Additionally, they record startup deliverables that indicate progress, including frequent revisions of the business model canvas and the value proposition canvas. Whereas a significant amount of data seem to be collected, the organizations do not take full advantage of them. Specifically, expert analysts are well aware of the value of the data that they are collecting, and well educated in the potential of AI.
The requested value proposition involves improved and informed decision support that can lead to faster processing times with fewer errors. The optimal strategy for startup evaluation was described as a hybrid between human and artificial intelligence, each providing a unique view of the investigated startups. Quantitative metrics should be used to evaluate these strategies, including the return on investment (ROI) of the investing decisions recommended by the AI system.
Several forecasting targets were discussed, including profitability, growth, general valuation scores, and future investments.

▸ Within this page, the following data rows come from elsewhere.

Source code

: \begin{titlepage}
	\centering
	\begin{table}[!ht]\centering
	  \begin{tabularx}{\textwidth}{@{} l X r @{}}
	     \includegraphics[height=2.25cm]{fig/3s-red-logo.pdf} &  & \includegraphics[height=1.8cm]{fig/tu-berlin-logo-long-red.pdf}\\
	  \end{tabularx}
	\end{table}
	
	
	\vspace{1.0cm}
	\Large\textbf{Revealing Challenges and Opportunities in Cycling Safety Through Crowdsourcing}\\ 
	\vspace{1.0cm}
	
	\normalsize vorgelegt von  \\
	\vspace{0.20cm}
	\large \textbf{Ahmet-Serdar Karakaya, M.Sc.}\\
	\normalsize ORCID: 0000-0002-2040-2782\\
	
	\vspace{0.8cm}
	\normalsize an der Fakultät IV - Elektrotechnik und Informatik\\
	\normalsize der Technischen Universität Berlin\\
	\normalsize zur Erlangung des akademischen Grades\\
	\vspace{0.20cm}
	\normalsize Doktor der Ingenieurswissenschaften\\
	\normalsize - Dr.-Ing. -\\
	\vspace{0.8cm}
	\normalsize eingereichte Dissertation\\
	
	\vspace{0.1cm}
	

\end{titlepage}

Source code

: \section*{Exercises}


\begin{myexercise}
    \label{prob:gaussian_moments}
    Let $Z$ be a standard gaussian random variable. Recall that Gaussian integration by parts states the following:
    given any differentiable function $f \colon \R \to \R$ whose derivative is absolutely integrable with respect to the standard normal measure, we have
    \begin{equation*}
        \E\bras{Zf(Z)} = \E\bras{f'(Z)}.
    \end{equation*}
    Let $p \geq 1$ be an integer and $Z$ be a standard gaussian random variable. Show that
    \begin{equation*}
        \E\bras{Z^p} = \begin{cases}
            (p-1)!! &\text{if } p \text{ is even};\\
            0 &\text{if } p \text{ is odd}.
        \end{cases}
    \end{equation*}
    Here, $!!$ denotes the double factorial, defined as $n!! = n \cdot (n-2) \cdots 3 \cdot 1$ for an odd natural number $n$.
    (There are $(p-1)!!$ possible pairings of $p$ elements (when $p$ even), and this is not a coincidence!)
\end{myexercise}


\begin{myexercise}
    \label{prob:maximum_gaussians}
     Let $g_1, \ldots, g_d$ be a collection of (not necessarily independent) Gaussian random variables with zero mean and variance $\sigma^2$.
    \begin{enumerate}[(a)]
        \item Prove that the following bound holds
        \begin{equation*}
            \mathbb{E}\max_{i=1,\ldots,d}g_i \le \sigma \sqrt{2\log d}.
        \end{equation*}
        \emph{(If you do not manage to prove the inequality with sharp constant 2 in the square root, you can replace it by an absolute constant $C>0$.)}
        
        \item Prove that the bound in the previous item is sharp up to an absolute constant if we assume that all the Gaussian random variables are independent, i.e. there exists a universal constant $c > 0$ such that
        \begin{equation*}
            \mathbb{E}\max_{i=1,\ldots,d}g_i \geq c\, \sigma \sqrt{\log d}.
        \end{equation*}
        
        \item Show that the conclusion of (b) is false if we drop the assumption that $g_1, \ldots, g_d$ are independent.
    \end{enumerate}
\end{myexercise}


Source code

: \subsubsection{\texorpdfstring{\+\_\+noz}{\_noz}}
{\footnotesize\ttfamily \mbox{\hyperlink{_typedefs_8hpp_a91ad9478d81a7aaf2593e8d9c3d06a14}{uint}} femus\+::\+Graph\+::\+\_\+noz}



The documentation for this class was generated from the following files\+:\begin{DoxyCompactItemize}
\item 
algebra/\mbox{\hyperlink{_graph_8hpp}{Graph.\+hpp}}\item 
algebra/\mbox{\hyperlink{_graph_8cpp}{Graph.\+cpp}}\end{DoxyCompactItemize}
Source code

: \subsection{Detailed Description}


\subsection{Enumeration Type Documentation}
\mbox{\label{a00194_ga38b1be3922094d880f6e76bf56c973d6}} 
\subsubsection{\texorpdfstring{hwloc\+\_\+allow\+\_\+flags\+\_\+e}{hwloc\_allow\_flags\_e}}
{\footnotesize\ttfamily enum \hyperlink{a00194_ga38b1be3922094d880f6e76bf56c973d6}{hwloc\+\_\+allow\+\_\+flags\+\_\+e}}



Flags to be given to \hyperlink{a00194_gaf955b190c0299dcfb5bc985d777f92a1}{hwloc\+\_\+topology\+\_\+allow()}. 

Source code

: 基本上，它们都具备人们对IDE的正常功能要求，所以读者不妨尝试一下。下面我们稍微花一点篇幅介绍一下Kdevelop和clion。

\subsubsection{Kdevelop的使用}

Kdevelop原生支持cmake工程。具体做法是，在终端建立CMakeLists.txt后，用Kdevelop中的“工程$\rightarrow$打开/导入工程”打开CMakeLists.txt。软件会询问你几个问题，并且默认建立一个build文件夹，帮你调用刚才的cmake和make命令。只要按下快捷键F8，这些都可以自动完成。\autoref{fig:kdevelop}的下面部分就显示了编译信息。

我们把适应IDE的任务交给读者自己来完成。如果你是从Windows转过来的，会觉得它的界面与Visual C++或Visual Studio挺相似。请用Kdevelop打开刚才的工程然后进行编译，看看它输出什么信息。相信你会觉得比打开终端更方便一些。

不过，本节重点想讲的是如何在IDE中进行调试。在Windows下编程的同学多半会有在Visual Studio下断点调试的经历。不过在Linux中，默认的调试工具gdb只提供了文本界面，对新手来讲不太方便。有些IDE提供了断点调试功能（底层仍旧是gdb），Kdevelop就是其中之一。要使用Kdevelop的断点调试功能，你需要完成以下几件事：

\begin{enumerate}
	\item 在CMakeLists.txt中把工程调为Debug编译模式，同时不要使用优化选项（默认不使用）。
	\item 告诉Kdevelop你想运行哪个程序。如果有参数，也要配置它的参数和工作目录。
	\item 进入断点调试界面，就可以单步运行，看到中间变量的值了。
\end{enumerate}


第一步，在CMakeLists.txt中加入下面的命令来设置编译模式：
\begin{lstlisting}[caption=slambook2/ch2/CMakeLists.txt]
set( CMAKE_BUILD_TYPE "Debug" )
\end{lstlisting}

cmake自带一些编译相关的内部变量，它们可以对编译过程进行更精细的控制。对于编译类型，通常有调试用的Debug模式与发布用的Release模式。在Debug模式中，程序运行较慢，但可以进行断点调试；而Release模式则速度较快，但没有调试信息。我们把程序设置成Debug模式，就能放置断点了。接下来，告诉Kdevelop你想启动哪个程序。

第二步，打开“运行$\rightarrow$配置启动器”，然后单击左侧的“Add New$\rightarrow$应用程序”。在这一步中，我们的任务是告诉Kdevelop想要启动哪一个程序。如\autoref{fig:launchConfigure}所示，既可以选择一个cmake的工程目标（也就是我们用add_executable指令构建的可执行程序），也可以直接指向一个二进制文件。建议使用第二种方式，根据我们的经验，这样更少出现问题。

However, the survey revealed that forecasting startup sustainability and longevity should have the most significant impact for decision-makers. Investors heavily question the integrity and longevity of startups before making decisions. Naturally, sustainability depends on multiple factors that must be considered. It is affected mostly by the cohesion of the founding team, the burn rate and runway of the company, and, of course, the potential for profitability and growth. Furthermore, the desirability of the developed product or service by the market and the feasibility of its implementation are critical factors of success, and therefore, also longevity.
3.2. Personality Assessment Results
After collaborating with WALK AUTH, we collected data from 15 new entrepreneurs participating in the second accelerator circle of the program. These entrepreneurs played the MindEscape game, which allowed us to gather detailed insights into their behavior and personality traits. The game sessions took place between 10 and 20 October 2023, providing a comprehensive dataset for analysis.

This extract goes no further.